Serena Bramble, who has already created several dazzling montage tributes to film noir, Powell and Pressburger, and Steven Spielberg, among others, unveils her latest work, weaving dozens upon dozens of clips into a jazz-like succession of motifs, mapping out the resplendent world of Mad Men.
Bramble's video includes an excerpt of Don Draper reading Frank O'Hara's poem "Mayakovsky" from the premiere episode of Season Two. Writer David Ehrenstein takes that scene as the starting point for the following meditation on the poem, its author the poet Frank O'Hara, and their significance to the series:
Don Draper reading Frank O’Hara’s poem "Mayakovsky" was one of the most startling yet oddly right cultural cross-references in all of Mad Men. Don is of course extremely intelligent and very much aware of the arts — but hardly what anyone would call an intellectual. His romantic exploits have brought him in passing contact with late 50’s /early 60’s New York bohemia (jazz clubs, loft parties) but he’s never evidenced a desire to be part of them. His chance encounter with an O’Hara poem is part and parcel of his magpie-like instinct to gather up information for possible future use. Had Don actually run into Frank O’Hara it’s doubtful he’d have anything to say to him. O’Hara, of course, would have been sure to put the make on a Total Babe like John Hamm.

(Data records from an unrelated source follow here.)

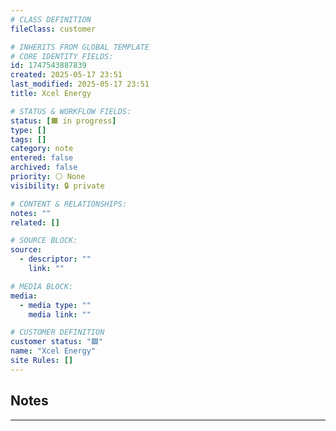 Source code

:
 ```yaml
---
# CLASS DEFINITION
fileClass: customer

# INHERITS FROM GLOBAL TEMPLATE
# CORE IDENTITY FIELDS:
id: 1747543887839
created: 2025-05-17 23:51
last_modified: 2025-05-17 23:51
title: Xcel Energy

# STATUS & WORKFLOW FIELDS:
status: [🟧 in progress]
type: []
tags: []
category: note
entered: false
archived: false
priority: ⚪ None
visibility: 🔒 private

# CONTENT & RELATIONSHIPS:
notes: ""
related: []

# SOURCE BLOCK:
source:
  - descriptor: ""
    link: ""

# MEDIA BLOCK:
media:
  - media type: ""
    media link: ""

# CUSTOMER DEFINITION
customer status: "🟩"
name: "Xcel Energy"
site Rules: []
---
```


## Notes
---


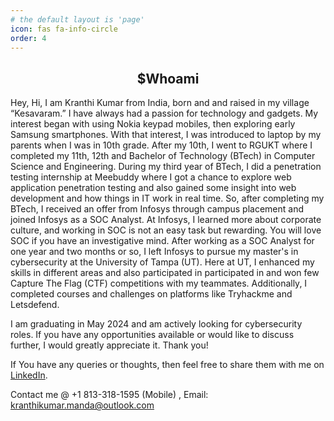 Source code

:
 ```yaml
---
# the default layout is 'page'
icon: fas fa-info-circle
order: 4
---
```

<h2 align="center"><b>$Whoami</b></h2>
Hey, Hi, I am Kranthi Kumar from India, born and and raised in my village “Kesavaram.” I have always had a passion for technology and gadgets. My interest began with using Nokia keypad mobiles, then exploring early Samsung smartphones. With that interest, I was introduced to laptop by my parents when I was in 10th grade. After my 10th, I went to RGUKT where I completed my 11th, 12th and Bachelor of Technology (BTech) in Computer Science and Engineering. During my third year of BTech, I did a penetration testing internship at Meebuddy where I got a chance to explore web application penetration testing and also gained some insight into web development and how things in IT work in real time. So, after completing my BTech, I received an offer from Infosys through campus placement and joined Infosys as a SOC Analyst. At Infosys, I learned more about corporate culture, and working in SOC is not an easy task but rewarding. You will love SOC if you have an investigative mind. After working as a SOC Analyst for one year and two months or so, I left Infosys to pursue my master's in cybersecurity at the University of Tampa (UT). Here at UT, I enhanced my skills in different areas and also participated in  participated in and won few Capture The Flag (CTF) competitions with my teammates. Additionally, I completed courses and challenges on platforms like Tryhackme and Letsdefend.

I am graduating in May 2024 and am actively looking for cybersecurity roles. If you have any opportunities available or would like to discuss further, I would greatly appreciate it. Thank you!

If You have any queries or thoughts, then feel free to share them with me on <a href="https://www.linkedin.com/in/kranthi-kumar-manda">LinkedIn</a>.

Contact me @ +1 813-318-1595 (Mobile) , Email: kranthikumar.manda@outlook.com

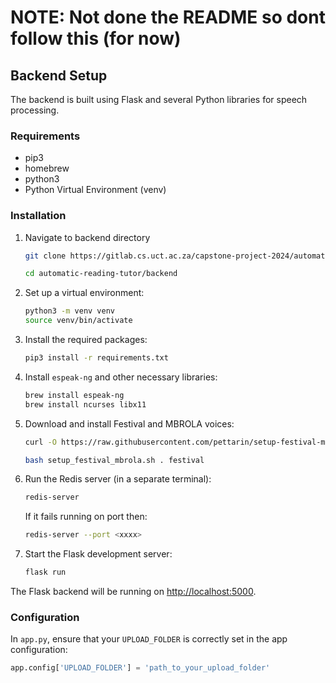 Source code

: # NOTE: Not done the README so dont follow this (for now)

## Backend Setup

The backend is built using Flask and several Python libraries for speech processing.

### Requirements

- pip3
- homebrew
- python3
- Python Virtual Environment (venv)

### Installation

1. Navigate to backend directory

   ```bash
   git clone https://gitlab.cs.uct.ac.za/capstone-project-2024/automatic-reading-tutor.git

   cd automatic-reading-tutor/backend
   ```

2. Set up a virtual environment:

   ```bash
   python3 -m venv venv
   source venv/bin/activate
   ```

3. Install the required packages:

   ```bash
   pip3 install -r requirements.txt
   ```

4. Install `espeak-ng` and other necessary libraries:

   ```bash
   brew install espeak-ng
   brew install ncurses libx11
   ```

5. Download and install Festival and MBROLA voices:

   ```bash
   curl -O https://raw.githubusercontent.com/pettarin/setup-festival-mbrola/master/setup_festival_mbrola.sh
   ```

   ```bash
   bash setup_festival_mbrola.sh . festival
   ```

6. Run the Redis server (in a separate terminal):

   ```bash
   redis-server
   ```

   If it fails running on port then:

   ```bash
   redis-server --port <xxxx>
   ```

7. Start the Flask development server:

   ```bash
   flask run
   ```

The Flask backend will be running on [http://localhost:5000](http://localhost:5000).

### Configuration

In `app.py`, ensure that your `UPLOAD_FOLDER` is correctly set in the app configuration:

```python
app.config['UPLOAD_FOLDER'] = 'path_to_your_upload_folder'
```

Frank O’Hara (1926-1966) lived a life that in some ways mirrors that of the Mad Men characters. He went to Harvard (Edward Gorey was his roommate) studied music, but became profoundly interested in poetry — especially avant-garde French and Russian poets Stephane Mallarme, Arthur Rimbaud, Pierre Reverdy, Boris Pasternak and Vladimir Mayakovsky. He got a job working in the card shop at the Museum of Modern Art and in a very short space of time worked his way up to being one of the Museum’s most important curators. This Peggy-like rise was aided by the fact that he became personal friends with the Abstract Expressionists the Museum was collecting. His essays reveal him to be one of their most vocal and direct champions. It wasn’t lofty and “theoretical” with O’Hara at all. A prodigious imbiber, the fact that he could drink any abstract expressionist in the house under the table was why this very openly gay man with — in his words — “the voice of as sissy truck driver” doubtless impressed this decidedly straight and very macho crew. Here’s the greatest love poem ever written (IMO).
O’Hara wrote constantly. His powers of inspiration never waned. The poem he reads above is about Vincent Warren — a dancer in the chorus of the New York City Ballet. O’Hara had been invited by John Ashbery to accompany him on a State Department sponsored Cultural Tour of Europe (hence the cities listed in the poem). The minute he said “Yes” to the trip was the same minute he discovered that he was in love with Vincent Warren. O’Hara’s open celebration of joy in his sexual and romantic self is something Mad Men’s Sal couldn’t possibly bring himself to so much as dream of.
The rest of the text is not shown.